Yet realizing that he'd been missing all this time came as a shock. I mean, we speak Spanish every fuckin' day. I guess we just sorta assumed he was there somewhere, maybe Sandra Auroring with one of us present. But I guess I can just speak better Spanish than I gave myself credit for. When I mentally pushed him to answer me (all while I talked to Mom), he claimed to not know what I was talking about. He had no memory of events we've been involved in the past two months, and when I asked him where he'd been, he wouldn't answer. I think he's been asleep. Or maybe comatose...?
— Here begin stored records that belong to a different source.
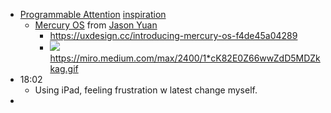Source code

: - [Programmable Attention](<Programmable Attention.md>) [inspiration](<inspiration.md>) 
    - [Mercury OS](<Mercury OS.md>) from [Jason Yuan](<Jason Yuan.md>)
        - https://uxdesign.cc/introducing-mercury-os-f4de45a04289
        - ![](https://firebasestorage.googleapis.com/v0/b/firescript-577a2.appspot.com/o/imgs%2Fv8%2Fhelp%2F44qhODdos5?alt=media&token=5374dcf9-1bc6-4c53-97b7-2acb015e3424)https://miro.medium.com/max/2400/1*cK82E0Z66wwZdD5MDZkkag.gif
- 18:02
    - Using iPad, feeling frustration w latest change myself. 
- 
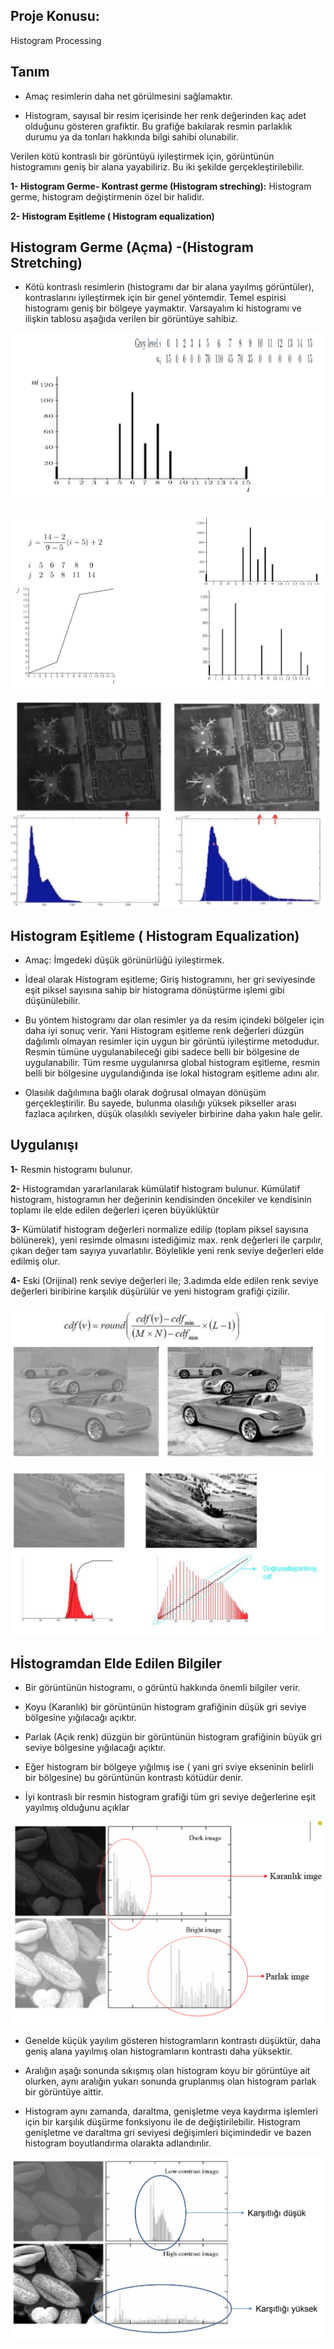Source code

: ## Proje Konusu:

Histogram Processing

## Tanım

+ Amaç resimlerin daha net görülmesini sağlamaktır.

+ Histogram, sayısal bir resim içerisinde her renk değerinden kaç adet olduğunu gösteren grafiktir. Bu grafiğe bakılarak resmin parlaklık durumu ya da tonları hakkında bilgi sahibi olunabilir. 

Verilen kötü kontraslı bir görüntüyü iyileştirmek için, görüntünün histogramını geniş bir alana yayabiliriz. Bu iki şekilde gerçekleştirilebilir.

**1- Histogram Germe- Kontrast germe (Histogram streching):** Histogram germe, histogram değiştirmenin özel bir halidir. 

**2- Histogram Eşitleme ( Histogram equalization)**


## Histogram Germe (Açma) -(Histogram Stretching)

+ Kötü kontraslı resimlerin (histogramı dar bir alana yayılmış görüntüler), kontraslarını iyileştirmek için bir genel yöntemdir. Temel espirisi histogramı geniş bir bölgeye yaymaktır. Varsayalım ki histogramı ve ilişkin tablosu aşağıda verilen bir görüntüye sahibiz. 


![](images/1.png)

![](images/2.png)

![](images/3.png)

## Histogram Eşitleme ( Histogram Equalization)

+ Amaç: İmgedeki düşük görünürlüğü iyileştirmek. 

+ İdeal olarak Histogram eşitleme; Giriş histogramını, her gri seviyesinde eşit piksel sayısına sahip bir histograma dönüştürme işlemi gibi düşünülebilir. 

+ Bu yöntem histogramı dar olan resimler ya da resim içindeki bölgeler için daha iyi sonuç verir. Yani Histogram eşitleme renk değerleri düzgün dağılımlı olmayan resimler için uygun bir görüntü iyileştirme metodudur. Resmin tümüne uygulanabileceği gibi sadece belli bir bölgesine de uygulanabilir. Tüm resme uygulanırsa global histogram eşitleme, resmin belli bir bölgesine uygulandığında ise lokal histogram eşitleme adını alır. 

+ Olasılık dağılımına bağlı olarak doğrusal olmayan dönüşüm gerçekleştirilir. 
Bu sayede, bulunma olasılığı yüksek pikseller arası fazlaca açılırken, düşük olasılıklı seviyeler birbirine daha yakın hale gelir.


## Uygulanışı

**1-** Resmin histogramı bulunur.

**2-** Histogramdan yararlanılarak kümülatif histogram bulunur. Kümülatif histogram, histogramın her değerinin kendisinden öncekiler ve kendisinin toplamı ile elde edilen değerleri içeren büyüklüktür

**3-** Kümülatif histogram değerleri normalize edilip (toplam piksel sayısına bölünerek), yeni resimde olmasını istediğimiz max. renk değerleri ile çarpılır, çıkan değer tam sayıya yuvarlatılır. Böylelikle yeni renk seviye değerleri elde edilmiş olur.

**4-** Eski (Orijinal) renk seviye değerleri ile; 3.adımda elde edilen renk seviye değerleri biribirine karşılık düşürülür ve yeni histogram grafiği çizilir.

![](images/4.png)

![](images/5.png)

## Hİstogramdan Elde Edilen Bilgiler

+ Bir görüntünün histogramı, o görüntü hakkında önemli bilgiler verir. 

+ Koyu (Karanlık) bir görüntünün histogram grafiğinin düşük gri seviye bölgesine yığılacağı açıktır. 

+ Parlak (Açık renk) düzgün bir görüntünün histogram grafiğinin büyük gri seviye bölgesine yığılacağı açıktır.

+ Eğer histogram bir bölgeye yığılmış ise ( yani gri sviye ekseninin belirli bir bölgesine) bu görüntünün kontrastı kötüdür denir. 

+ İyi kontraslı bir resmin histogram grafiği tüm gri seviye değerlerine eşit yayılmış olduğunu açıklar

![](images/6.png)

+ Genelde küçük yayılım gösteren histogramların kontrastı düşüktür, daha geniş alana yayılmış olan histogramların kontrastı daha yüksektir. 

+ Aralığın aşağı sonunda sıkışmış olan histogram koyu bir görüntüye ait olurken, aynı aralığın yukarı sonunda gruplanmış olan histogram parlak bir görüntüye aittir. 

+ Histogram aynı zamanda, daraltma, genişletme veya kaydırma işlemleri için bir karşılık düşürme fonksiyonu ile de değiştirilebilir. Histogram genişletme ve daraltma gri seviyesi değişimleri biçimindedir ve bazen histogram boyutlandırma olarakta adlandırılır.

![](images/7.png)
In any case, it all adds up to one thing: his pain, right now, is just as raw and terrifying as it was that night that Dad died. In fact, for him, time hasn't gone by at all. He's still trapped in that night. And he won't let it go, at all. He keeps muttering that "ha sido un mal hijo" and other bullshit like that. Piojo looked sharply over at him when we discovered he's been hiding a deep gash in his chest: like a stab wound, under his poncho. Piojo made him to understand that the wound is not his to keep, that the gash is rightfully the property of our Protector, and that as soon as he's done with BB, he will go for him next. Moco didn't reply to that, only huddled deeper into his poncho: he doesn't wanna give up the gash in his chest either. Pifas gave it to him, he says, and he turns his body away from us. He's sobbing now, long and soft. If you wanna go to him Ninja, just go.

Naw dawg, I's can't. He won' let me.

*frown* I don't get this man, really, I don't. I tried my best to explain it to Mom, but she was tired, and yawned a lot. In the end, just told us to get some professional help. Which is what the Dud has been telling us for some time already. But Ninja doens't quite feel like listening to their advice now. He says we can deal with our brother on our own. It was Yang who suggested that we take him to see a priest, and Piojo agreed. Un cura nos ayudara, he stated flatly, so the wound could go to its rightful place. See, all of us can get hurt. And in the Closet, emotional blows wound us as physical manifastations on our bodies. That's what Moco's cut on his chest is: a representation of his inner pain. It's his grief, his mourning. But no, it's not really mourning yet. He's not mourning for our father. He's blaming himself for his death. So the gash is actually his guilt?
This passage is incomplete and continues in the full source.